I think we know the answer to this one.

"If we went that way, we would have all died," said Howard, who was hiding behind 12-inch-high rocks with bullets bouncing off about every 10 seconds. Insurgents again nearly overran the U.S. position, firing down from 25 yards away — so near that the Americans said they could hear their voices. Another 2,000-pound bomb dropped "danger close," Howard said, allowing the soldiers to get away.

 Finally, after hours of fighting, the troops made their way down to the streambed, with those who could still walk carrying the wounded. A medical evacuation helicopter flew in, but the rotors were immediately hit by bullets, so the pilot hovered just long enough to allow the in-flight medic to jump off, then flew away.

 A second helicopter came in but had to land in the middle of the icy, fast-moving stream. "It took two to three guys to carry each casualty through the river," Ford said. "It was a mad dash to the medevac." As they sat on the helicopter, it sustained several rounds of fire, and the pilot was grazed by a bullet.

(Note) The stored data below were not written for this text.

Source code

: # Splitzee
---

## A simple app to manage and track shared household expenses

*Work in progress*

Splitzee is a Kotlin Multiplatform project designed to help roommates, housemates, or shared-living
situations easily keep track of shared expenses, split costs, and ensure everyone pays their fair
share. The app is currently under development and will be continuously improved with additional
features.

 By the time the battle ended, the Green Berets and the commandos had suffered 15 wounded and two killed, both Afghans, while an estimated 150 to 200 insurgents were dead, according to an official Army account of the battle. The Special Forces soldiers had nearly run out of ammunition, with each having one to two magazines left, Ford said.

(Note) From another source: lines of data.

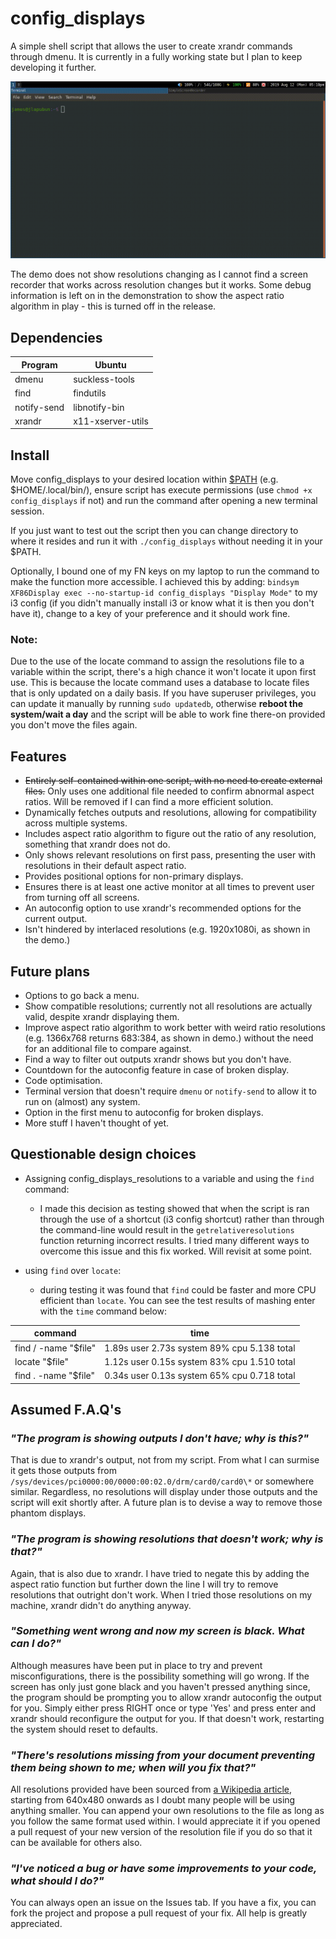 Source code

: # config\_displays

A simple shell script that allows the user to create xrandr commands through dmenu.
It is currently in a fully working state but I plan to keep developing it further.

![Demo](media/config_displays_demo.gif)

The demo does not show resolutions changing as I cannot find a screen recorder that works across resolution changes but it works. Some debug information is left on in the demonstration to show the aspect ratio algorithm in play - this is turned off in the release.

## Dependencies

| Program     | Ubuntu            |
| ----------- | ----------------- |
| dmenu       | suckless-tools    |
| find        | findutils         |
| notify-send | libnotify-bin     |
| xrandr      | x11-xserver-utils |

## Install

Move config\_displays to your desired location within [$PATH](https://geek-university.com/linux/path-environment-variable/) (e.g. $HOME/.local/bin/), ensure script has execute permissions (use `chmod +x config_displays` if not) and run the command after opening a new terminal session.

If you just want to test out the script then you can change directory to where it resides and run it with `./config_displays` without needing it in your $PATH.

Optionally, I bound one of my FN keys on my laptop to run the command to make the function more accessible. I achieved this by adding:
`bindsym XF86Display exec --no-startup-id config_displays "Display Mode"` to my i3 config (if you didn't manually install i3 or know what it is then you don't have it), change to a key of your preference and it should work fine.

### Note:

Due to the use of the locate command to assign the resolutions file to a variable within the script, there's a high chance it won't locate it upon first use. This is because the locate command uses a database to locate files that is only updated on a daily basis.
If you have superuser privileges, you can update it manually by running `sudo updatedb`, otherwise **reboot the system/wait a day** and the script will be able to work fine there-on provided you don't move the files again.

## Features

- ~~Entirely self-contained within one script, with no need to create external files.~~ Only uses one additional file needed to confirm abnormal aspect ratios. Will be removed if I can find a more efficient solution. 
- Dynamically fetches outputs and resolutions, allowing for compatibility across multiple systems.
- Includes aspect ratio algorithm to figure out the ratio of any resolution, something that xrandr does not do.
- Only shows relevant resolutions on first pass, presenting the user with resolutions in their default aspect ratio.
- Provides positional options for non-primary displays.
- Ensures there is at least one active monitor at all times to prevent user from turning off all screens.
- An autoconfig option to use xrandr's recommended options for the current output.
- Isn't hindered by interlaced resolutions (e.g. 1920x1080i, as shown in the demo.) 

## Future plans

- Options to go back a menu.
- Show compatible resolutions; currently not all resolutions are actually valid, despite xrandr displaying them.
- Improve aspect ratio algorithm to work better with weird ratio resolutions (e.g. 1366x768 returns 683:384, as shown in demo.) without the need for an additional file to compare against.
- Find a way to filter out outputs xrandr shows but you don't have.
- Countdown for the autoconfig feature in case of broken display.
- Code optimisation.
- Terminal version that doesn't require `dmenu` or `notify-send` to allow it to run on (almost) any system.
- Option in the first menu to autoconfig for broken displays.
- More stuff I haven't thought of yet.

## Questionable design choices

- Assigning config\_displays\_resolutions to a variable and using the `find` command:
    - I made this decision as testing showed that when the script is ran through the use of a shortcut (i3 config shortcut) rather than through the command-line would result in the `getrelativeresolutions` function returning incorrect results.
I tried many different ways to overcome this issue and this fix worked.
Will revisit at some point.

- using `find` over `locate`:
    - during testing it was found that `find` could be faster and more CPU efficient than `locate`.
You can see the test results of mashing enter with the `time` command below:

| command              | time                                        |
| -------------------- | ------------------------------------------- |
| find / -name "$file" | 1.89s user 2.73s system 89% cpu 5.138 total |
| locate "$file"       | 1.12s user 0.15s system 83% cpu 1.510 total |
| find . -name "$file" | 0.34s user 0.13s system 65% cpu 0.718 total |

## Assumed F.A.Q's

### *"The program is showing outputs I don't have; why is this?"*

That is due to xrandr's output, not from my script.
From what I can surmise it gets those outputs from `/sys/devices/pci0000:00/0000:00:02.0/drm/card0/card0\*` or somewhere similar.
Regardless, no resolutions will display under those outputs and the script will exit shortly after.
A future plan is to devise a way to remove those phantom displays.

### *"The program is showing resolutions that doesn't work; why is that?"*

Again, that is also due to xrandr.
I have tried to negate this by adding the aspect ratio function but further down the line I will try to remove resolutions that outright don't work.
When I tried those resolutions on my machine, xrandr didn't do anything anyway.

### *"Something went wrong and now my screen is black. What can I do?"*

Although measures have been put in place to try and prevent misconfigurations, there is the possibility something will go wrong.
If the screen has only just gone black and you haven't pressed anything since, the program should be prompting you to allow xrandr autoconfig the output for you.
Simply either press RIGHT once or type 'Yes' and press enter and xrandr should reconfigure the output for you.
If that doesn't work, restarting the system should reset to defaults.

### *"There's resolutions missing from your document preventing them being shown to me; when will you fix that?"*

All resolutions provided have been sourced from [a Wikipedia article](https://en.wikipedia.org/wiki/List_of_common_resolutions), starting from 640x480 onwards as I doubt many people will be using anything smaller.
You can append your own resolutions to the file as long as you follow the same format used within.
I would appreciate it if you opened a pull request of your new version of the resolution file if you do so that it can be available for others also.

### *"I've noticed a bug or have some improvements to your code, what should I do?"*

You can always open an issue on the Issues tab.
If you have a fix, you can fork the project and propose a pull request of your fix.
All help is greatly appreciated.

 "We should not have lived," said Walding, reflecting on the battle in a phone interview from Fort Bragg, N.C., where he and the nine others are to receive the Silver Stars today. Nine more Green Berets from the 3rd Special Forces Group will also receive Silver Stars for other battles. About 200 U.S. troops serving in Iraq and Afghanistan have received the Silver Star, the U.S. military's third-highest combat award.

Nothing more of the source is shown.